By Alex Braun
Yesterday, I had a conversation with Terrell Taylor (@ttaylor1220), CEO of Chicago music event organizer Positive Entertainment, who also interned in the A&R department for the legendary Sean “Diddy” Combs’s Bad Boy Records in New York City.
I was pretty excited to hear how Diddy runs his businesses, but when I put down the phone, I realized there was may more to Terrell’s experiences than could be told in one blog post. So over the next couple weeks, I’ll be releasing his story in three parts.
You could say music has shaped the lives of the Taylor family. Terrell’s name is getting pretty well-spoken in Chicago’s live music scene, but the family’s first brush with stardom — and Diddy — came years ago. After a decade singing in the South Side band Kwiet Storm, Terrell’s older brother Will found his big break when he went solo in the summer of 2007. That August, he passed auditions for MTV’s Making the Band 4, where Diddy handpicked him to be a vocalist in the R&B supergroup Day26.
“Diddy must have seen somebody more important, because he didn’t really look at me.”
Terrell was in a hallway at MTV Studios New York to support his brother on the show’s first-season finale when he spotted the hip-hip mogul for the first time. “I was walking toward him,” Terrell said, “so I went to shake his hand. Diddy must have seen somebody more important, because he didn’t really look at me … he gave me a quick handshake, but he kinda shoved me against the wall and kept walking.”
“I kinda hated him after that,” Terrell said — at least for a little while. But he wasn’t through with him.
As untouchable as Combs might seem now (Forbes recently estimated his net worth at over $475 million), the man who made legends of Mary J. Blige, Notorious B.I.G. and Lil’ Kim started out as an ambitious kid from the projects with an unparalleled work ethic — traveling constantly between marketing classes at Howard University in Washington, D.C. and an NYC internship at Uptown Records. Terrell knew Diddy was someone to model his career ambitions off of, and if he was going to start somewhere, he could do worse than learning from hip-hop’s most successful producer.
Months later in Chicago, Taylor found another “in” at a Keyshia Cole/The-Dream concert when he struck up conversation with a young woman in the crowd. “We just started talking … she said she was in New York doing a music internship for Bad Boy, even though the music industry stuff wasn’t really her thing.”
But music was — and is — Terrell Taylor’s thing. The woman gave him a contact number in Bad Boy’s A&R department, and for two weeks, he called and sent emails relentlessly. Nothing.

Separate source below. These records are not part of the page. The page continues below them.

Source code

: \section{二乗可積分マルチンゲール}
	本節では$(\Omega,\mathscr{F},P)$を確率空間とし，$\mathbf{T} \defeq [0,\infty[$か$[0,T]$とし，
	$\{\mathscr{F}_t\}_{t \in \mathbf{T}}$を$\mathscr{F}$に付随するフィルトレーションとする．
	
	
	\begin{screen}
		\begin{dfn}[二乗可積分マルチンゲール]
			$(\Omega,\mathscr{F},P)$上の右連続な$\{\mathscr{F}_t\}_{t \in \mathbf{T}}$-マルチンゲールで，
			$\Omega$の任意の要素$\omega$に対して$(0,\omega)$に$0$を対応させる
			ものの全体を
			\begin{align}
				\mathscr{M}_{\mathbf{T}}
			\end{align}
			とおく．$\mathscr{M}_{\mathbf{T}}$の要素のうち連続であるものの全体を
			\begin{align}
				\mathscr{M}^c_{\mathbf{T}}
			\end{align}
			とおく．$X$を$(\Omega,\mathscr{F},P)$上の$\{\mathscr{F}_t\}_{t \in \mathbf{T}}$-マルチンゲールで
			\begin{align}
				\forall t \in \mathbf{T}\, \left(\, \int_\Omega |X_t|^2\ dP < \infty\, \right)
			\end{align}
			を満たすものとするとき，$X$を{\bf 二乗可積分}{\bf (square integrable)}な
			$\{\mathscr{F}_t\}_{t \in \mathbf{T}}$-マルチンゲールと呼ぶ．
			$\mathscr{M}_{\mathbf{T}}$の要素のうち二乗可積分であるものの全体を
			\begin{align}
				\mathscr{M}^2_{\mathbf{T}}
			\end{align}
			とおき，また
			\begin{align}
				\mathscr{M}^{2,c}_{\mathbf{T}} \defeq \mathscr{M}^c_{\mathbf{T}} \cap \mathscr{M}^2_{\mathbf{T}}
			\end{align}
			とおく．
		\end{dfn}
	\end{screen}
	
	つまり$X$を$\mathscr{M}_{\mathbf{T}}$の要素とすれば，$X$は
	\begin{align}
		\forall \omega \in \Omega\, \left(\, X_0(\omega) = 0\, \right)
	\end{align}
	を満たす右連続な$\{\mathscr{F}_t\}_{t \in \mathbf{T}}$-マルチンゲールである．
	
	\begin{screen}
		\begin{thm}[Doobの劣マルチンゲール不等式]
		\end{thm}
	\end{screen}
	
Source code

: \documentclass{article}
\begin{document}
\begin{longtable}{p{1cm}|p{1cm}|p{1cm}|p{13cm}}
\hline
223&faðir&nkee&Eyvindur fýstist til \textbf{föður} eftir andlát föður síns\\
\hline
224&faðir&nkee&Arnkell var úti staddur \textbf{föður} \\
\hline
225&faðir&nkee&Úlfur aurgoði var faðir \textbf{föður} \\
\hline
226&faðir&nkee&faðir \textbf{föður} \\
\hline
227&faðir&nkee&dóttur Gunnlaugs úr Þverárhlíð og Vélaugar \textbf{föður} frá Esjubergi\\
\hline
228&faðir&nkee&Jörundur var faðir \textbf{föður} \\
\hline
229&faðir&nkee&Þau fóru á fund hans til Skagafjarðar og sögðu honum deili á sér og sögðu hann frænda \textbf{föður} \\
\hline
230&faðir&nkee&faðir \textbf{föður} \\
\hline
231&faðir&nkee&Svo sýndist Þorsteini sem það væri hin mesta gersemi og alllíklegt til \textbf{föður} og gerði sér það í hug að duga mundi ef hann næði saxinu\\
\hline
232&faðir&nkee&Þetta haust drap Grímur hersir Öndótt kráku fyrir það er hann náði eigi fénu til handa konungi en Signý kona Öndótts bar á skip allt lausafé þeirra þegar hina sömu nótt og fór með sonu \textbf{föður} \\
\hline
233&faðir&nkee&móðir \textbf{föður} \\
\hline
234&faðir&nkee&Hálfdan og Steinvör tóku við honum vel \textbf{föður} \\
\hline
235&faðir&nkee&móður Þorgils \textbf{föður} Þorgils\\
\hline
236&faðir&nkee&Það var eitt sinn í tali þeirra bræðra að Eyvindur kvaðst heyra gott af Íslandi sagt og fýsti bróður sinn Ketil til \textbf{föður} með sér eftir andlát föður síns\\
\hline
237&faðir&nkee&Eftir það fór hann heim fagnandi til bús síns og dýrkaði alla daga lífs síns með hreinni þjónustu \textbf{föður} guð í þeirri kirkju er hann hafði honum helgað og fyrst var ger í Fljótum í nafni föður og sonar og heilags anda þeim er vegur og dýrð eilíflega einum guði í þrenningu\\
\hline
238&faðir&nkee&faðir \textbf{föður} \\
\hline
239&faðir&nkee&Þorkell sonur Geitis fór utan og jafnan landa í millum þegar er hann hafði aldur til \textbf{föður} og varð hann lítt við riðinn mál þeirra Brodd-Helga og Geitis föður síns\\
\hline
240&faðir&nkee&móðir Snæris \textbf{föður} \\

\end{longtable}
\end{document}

And then, a week after all but giving up, Terrell got a call.
The Empire State
On the other end of the line was a Bad Boy publishing and A&R assistant named Kevin, calling to say he was impressed by Terrell’s resume. (As a music management major at Columbia College, Terrell had already started organizing increasingly successful Positive Entertainment events with artists from Chicago’s hip-hop and R&B underground.)
Kevin offered to hire him as an unpaid intern if he could get to Manhattan … in two weeks. That was a pretty crazy order, but there was no way Terrell was turning it down. In a matter of days — after borrowing enough money from supportive friends and family — he was on the ground in the Big Apple, looking at apartments with his reality-star brother.
To Be Continued …
In Part II, we get into the thick of Terrell’s experiences at Bad Boy, including a ground-up view of at Diddy’s brand empire, Terrell’s chance to move up to a paid position and more encounters with the man they called Puff. Stay tuned.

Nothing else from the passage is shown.